Once the essentials are in place, the fun begins, both for the client and designer. This is the moment to cull Martin’s showrooms and storerooms for the accessories that will embolden each room with something unique and unexpected. It might be a pair of sleek glass and metal lanterns suspended on either side of a bed, or a floor-to-ceiling mirrored headboard. The dining room might become home to a chandelier made of branches. An unusual chair may be used as a perfect perch in a bathroom or as a bold sculpture in a living room.

Martin’s eponymous showroom, now in spacious quarters on Main Street, has become a site of pilgrimage for design aficionados who flock to ooh, ahh, and blog about one-of-a-kind items, such as a Nigerian chief’s beaded chair, chandeliers made of nautical rope and iron, or a screen assembled from pristine wine bottles. Some of these are her own designs while others have been found around the world by the peripatetic Martin, who skipped college in favor of several years of travel that included Africa and the Middle East.

Prospective clients be warned: Martin has a thing for animal heads, to the extent that she squared up nine water buffalo heads on one wall. One can only wonder where she found them all. And don’t be surprised if she takes your grandmother’s Chippendale cabinet and transforms it with a coat of shiny white enamel.

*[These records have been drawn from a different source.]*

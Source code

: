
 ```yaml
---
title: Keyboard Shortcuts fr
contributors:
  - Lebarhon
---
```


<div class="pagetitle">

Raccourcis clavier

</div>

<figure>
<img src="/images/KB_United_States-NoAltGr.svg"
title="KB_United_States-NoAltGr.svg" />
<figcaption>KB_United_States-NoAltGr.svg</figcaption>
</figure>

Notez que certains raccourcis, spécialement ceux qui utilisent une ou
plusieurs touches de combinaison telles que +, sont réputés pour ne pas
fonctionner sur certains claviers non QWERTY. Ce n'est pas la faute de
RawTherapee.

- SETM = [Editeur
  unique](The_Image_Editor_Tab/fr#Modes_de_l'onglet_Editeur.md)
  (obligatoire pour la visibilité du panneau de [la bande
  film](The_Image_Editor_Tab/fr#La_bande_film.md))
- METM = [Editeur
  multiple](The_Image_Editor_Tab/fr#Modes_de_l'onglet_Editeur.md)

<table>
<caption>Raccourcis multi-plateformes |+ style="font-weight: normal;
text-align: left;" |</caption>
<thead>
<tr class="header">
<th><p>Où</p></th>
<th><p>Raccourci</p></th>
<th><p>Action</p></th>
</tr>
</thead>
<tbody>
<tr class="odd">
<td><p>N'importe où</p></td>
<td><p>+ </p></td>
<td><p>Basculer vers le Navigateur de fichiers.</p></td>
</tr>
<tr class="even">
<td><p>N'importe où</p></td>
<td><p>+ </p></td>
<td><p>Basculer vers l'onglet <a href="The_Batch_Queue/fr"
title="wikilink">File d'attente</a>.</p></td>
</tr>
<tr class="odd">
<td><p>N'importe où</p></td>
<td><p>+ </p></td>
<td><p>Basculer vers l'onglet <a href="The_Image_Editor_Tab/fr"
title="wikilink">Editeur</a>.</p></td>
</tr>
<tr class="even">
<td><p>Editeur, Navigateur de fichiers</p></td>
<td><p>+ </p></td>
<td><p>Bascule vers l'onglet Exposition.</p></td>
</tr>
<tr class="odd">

If she doesn’t have what she wants, she’ll have it made, thanks to her longtime relationships with local craftspeople who understand her ideas and have the skills to turn out extraordinary objects, often from ordinary materials. One more warning: The chandelier may be made of rope and iron, but the price tag might be $15,000.

It’s a tribute to Erin Martin’s talents that even in this fragile economic environment, she seems to be the busiest person in the valley, turning her hand to restaurants, charity benefits, and shops, in addition to residences.